Las leyes que sustentan los fundamentos de este sistema (entre ellas la plusvalía, el trabajo asalariado o la alienación socio-económica) siguen siendo las mismas pero las circunstancias apenas se asemejan. El obrerismo que tantas veces encabezó movimientos en favor de una sociedad igualitaria y democrática para la mayoría, hoy se encuentra sumido en una contradicción interna: la pertenencia a la ‘clase media’. El desprestigio que sufre la clase obrera en la actualidad ha colaborado a generar disparidad entre los propios miembros de la misma. “Divide y vencerás” dice el proverbio. Los falsos referentes de la clase obrera (no solo personalidades sino también ideas como el fetiche del progreso y el mito del ascenso social, así como el opio de la cultura del placer inherente al consumo masificado) son los que reproducen un modelo económico sustentado en la apropiación del trabajo ajeno convirtiendo a los trabajadores en meras mercancías mercantiles.

En el mundo cada vez hay más asalariados y cada vez se habla menos de ellos, ya que esta condición se achaca a características individuales más que a una sociedad organizada en favor de los privilegiados. Como dijo Carlos Bardem en la película Los lunes al sol, “aquí no dice por qué unos nacen cigarras y otros hormigas y tampoco que si naces cigarra estás jodido”.

¿Dónde se encuentra el obrerismo? Karl Marx analizó y profundizó en el origen de la riqueza y su distribución. Concluyó en lo siguiente: los beneficios están restringidos. Los trabajadores se encuentran muy ocupados enriqueciendo a los privilegiados a cambio de en muchos casos salarios insuficientes.

Problemas como el desempleo se consideran hoy una consecuencia del comportamiento individual, no como un fallo interno del sistema que se deba corregir, justificando así una sociedad profundamente desigual. Si no se atiende a las bases del sistema capitalista, este se organizará en favor de un número reducido de personas. Los mismos que prohíben la emancipación de las clases populares.

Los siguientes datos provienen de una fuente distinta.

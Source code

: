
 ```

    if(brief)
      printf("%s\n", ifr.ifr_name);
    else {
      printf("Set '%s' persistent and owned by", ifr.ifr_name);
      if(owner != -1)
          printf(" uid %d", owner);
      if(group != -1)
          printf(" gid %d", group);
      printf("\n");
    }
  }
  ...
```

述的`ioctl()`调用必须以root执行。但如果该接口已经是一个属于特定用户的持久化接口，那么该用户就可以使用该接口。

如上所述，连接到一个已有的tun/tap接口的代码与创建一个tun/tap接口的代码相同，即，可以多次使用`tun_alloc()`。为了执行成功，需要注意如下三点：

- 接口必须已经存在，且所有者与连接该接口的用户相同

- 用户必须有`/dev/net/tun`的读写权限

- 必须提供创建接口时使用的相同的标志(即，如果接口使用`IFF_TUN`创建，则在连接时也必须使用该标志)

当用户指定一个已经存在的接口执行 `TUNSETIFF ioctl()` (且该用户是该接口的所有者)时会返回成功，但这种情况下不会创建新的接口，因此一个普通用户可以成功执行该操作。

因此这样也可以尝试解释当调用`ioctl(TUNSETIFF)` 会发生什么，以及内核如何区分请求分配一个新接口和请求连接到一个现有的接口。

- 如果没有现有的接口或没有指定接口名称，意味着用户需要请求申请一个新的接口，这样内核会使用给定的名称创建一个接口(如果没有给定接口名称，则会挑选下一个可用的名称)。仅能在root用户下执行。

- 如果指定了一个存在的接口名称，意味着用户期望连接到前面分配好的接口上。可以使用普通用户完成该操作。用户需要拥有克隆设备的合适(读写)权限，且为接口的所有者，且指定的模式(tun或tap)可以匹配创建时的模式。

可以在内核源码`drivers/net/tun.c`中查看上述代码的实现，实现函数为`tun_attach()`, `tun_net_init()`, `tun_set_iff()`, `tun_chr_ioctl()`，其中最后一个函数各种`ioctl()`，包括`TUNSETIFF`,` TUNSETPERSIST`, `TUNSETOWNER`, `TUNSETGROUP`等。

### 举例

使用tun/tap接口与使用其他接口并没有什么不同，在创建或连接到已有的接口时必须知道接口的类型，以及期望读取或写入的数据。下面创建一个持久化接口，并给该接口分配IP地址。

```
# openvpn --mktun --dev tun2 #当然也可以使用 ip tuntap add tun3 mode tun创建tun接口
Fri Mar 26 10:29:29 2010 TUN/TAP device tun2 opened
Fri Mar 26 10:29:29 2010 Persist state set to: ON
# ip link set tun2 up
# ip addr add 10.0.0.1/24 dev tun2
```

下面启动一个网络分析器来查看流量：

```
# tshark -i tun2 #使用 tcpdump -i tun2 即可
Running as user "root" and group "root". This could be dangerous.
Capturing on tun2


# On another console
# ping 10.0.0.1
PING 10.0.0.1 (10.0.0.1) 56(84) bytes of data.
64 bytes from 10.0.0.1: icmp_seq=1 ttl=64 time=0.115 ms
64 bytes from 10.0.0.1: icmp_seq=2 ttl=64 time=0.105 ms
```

Actualmente -además de la antes expuesta clase media- se dan todas las condiciones para que la clase obrera se encuentre sumida en el derrotismo. Hemos escuchado miles de veces el mantra de “el momento es ahora” desde la aparición del 15 M y quizás por ello ese sentimiento derrotista está justificado, porque el ‘momento’ no llega ni hace atisbo de aparición. El cambio terminó siendo un simple ‘momento’ fugaz, incapaz de sustentar cambios estructurales. Un nuevo fracaso de nuestra lucha, con pequeñas victorias pero insustanciales. Al movimiento obrero le persigue el sello permanente de la derrota. Jugamos en un tablero bajo las reglas de otros y si se pierden los dados se nos dice que es culpa de “vivir por encima de nuestras posibilidades” y no porque el tablero está inclinado en favor de unas pocas piezas.

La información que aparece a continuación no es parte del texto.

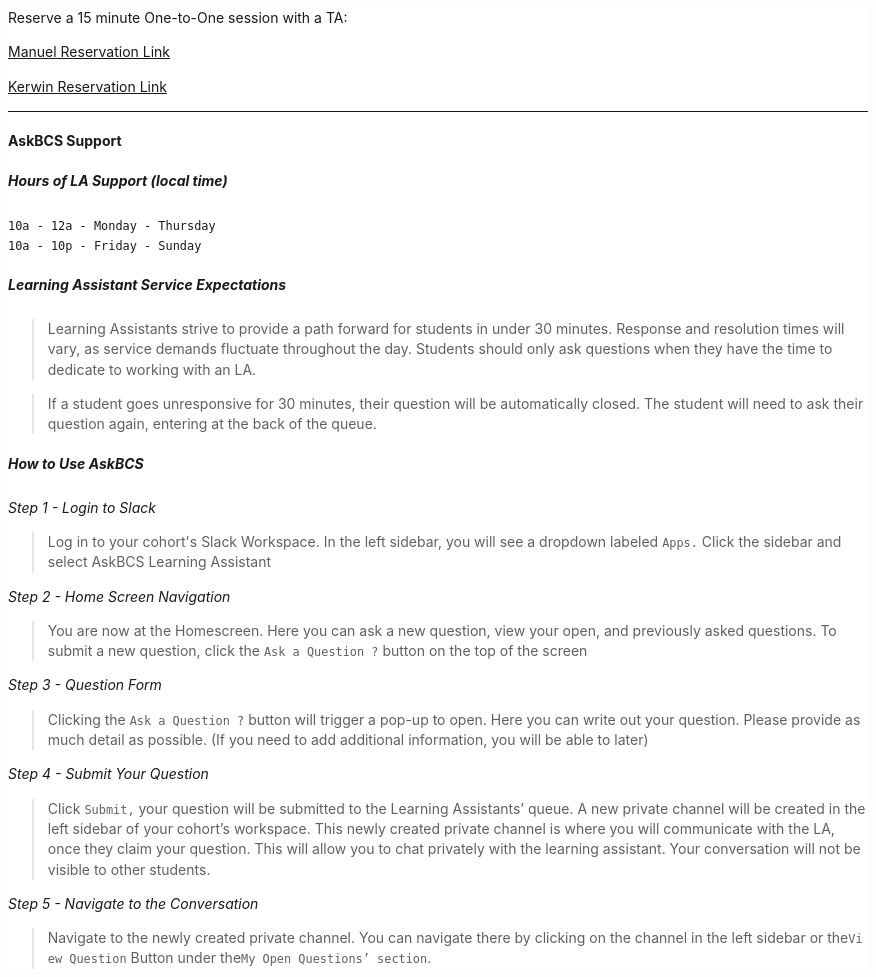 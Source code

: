 

Reserve a 15 minute One-to-One session with a TA:

[Manuel Reservation Link](https://calendly.com/manuel_s_nunes/15min)

[Kerwin Reservation Link](https://calendly.com/kerwinhy/15min)

<hr>

####  AskBCS Support

##### Hours of LA Support (local time)

```
10a - 12a - Monday - Thursday 
10a - 10p - Friday - Sunday
```

##### Learning Assistant Service Expectations

> Learning Assistants strive to provide a path forward for students in under 30 minutes. Response and resolution times will vary, as service demands fluctuate throughout the day.
Students should only ask questions when they have the time to dedicate to working with an LA. 

> If a student goes unresponsive for 30 minutes, their question will be automatically closed. The student will need to ask their question again, entering at the back of the queue.

##### How to Use AskBCS

*Step 1 - Login to Slack*

> Log in to your cohort's Slack Workspace. In the left sidebar, you will see a dropdown labeled​ `Apps.` Click the sidebar and select ​AskBCS Learning Assistant

*Step 2 - Home Screen Navigation*

> You are now at the Homescreen. Here you can ask a new question, view your open, and previously asked questions. To submit a new question, click the ​`Ask a Question ?` ​button on the top of the screen

*Step 3 - Question Form*

> Clicking the ​`Ask a Question ?`​ button will trigger a pop-up to open. Here you can write out your question. Please provide as much detail as possible.​ (If you need to add additional information, you will be able to later)


*Step 4 - Submit Your Question*

> Click ​`Submit,`​ your question will be submitted to the Learning Assistants’ queue. A new private channel will be created in the left sidebar of your cohort’s workspace. This newly created private channel is where you will communicate with the LA, once they claim your question. This will allow you to chat privately with the learning assistant. Your conversation will not be visible to other students.

*Step 5 - Navigate to the Conversation*

> Navigate to the newly created private channel. You can navigate there by clicking on the channel in the left sidebar​ or the ​`View Question`​ Button under the ​`My Open Questions’ ​section`.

La derrota del socialismo real tiene aún secuelas en la izquierda (tanto definida como indefinida en términos de Gustavo Bueno) y la principal puede ser la incompleta asimilación de los errores propios actuales. No hablamos solo de la división sino de la exorcización continua de nuestros males. La clase obrera ha vivido transformaciones radicales en los últimos años y la izquierda posmoderna no está siendo capaz de aplicar nuevos movimientos políticos a estas transformaciones, hasta tal punto que muchos sectores no reconocen discursos que hablan en su nombre y en su defensa.

La superioridad moral de la izquierda no puede darse con los mismos sectores a los que tiene que elevar y concienciar. La izquierda debe proponerse un ejercicio de escucha y no para discriminar a un ‘obrero de derechas’ sino para analizar la alienación desde su raíz.

Los discursos dejaron de ser efectivos cuando no acarreaban soluciones. Por lo tanto, el descenso que hoy sufren todos los sectores de la izquierda quizás no está siendo producido tan solo por una desmovilización de sus votantes en la periferia sino por un descarrilamiento de la izquierda en su camino hacia una sociedad más justa.

La respuesta al “problema” de la izquierda está dentro de ella misma, busquemos las soluciones en los barrios, en nuestra gente, no en los marcos del sistema capitalista.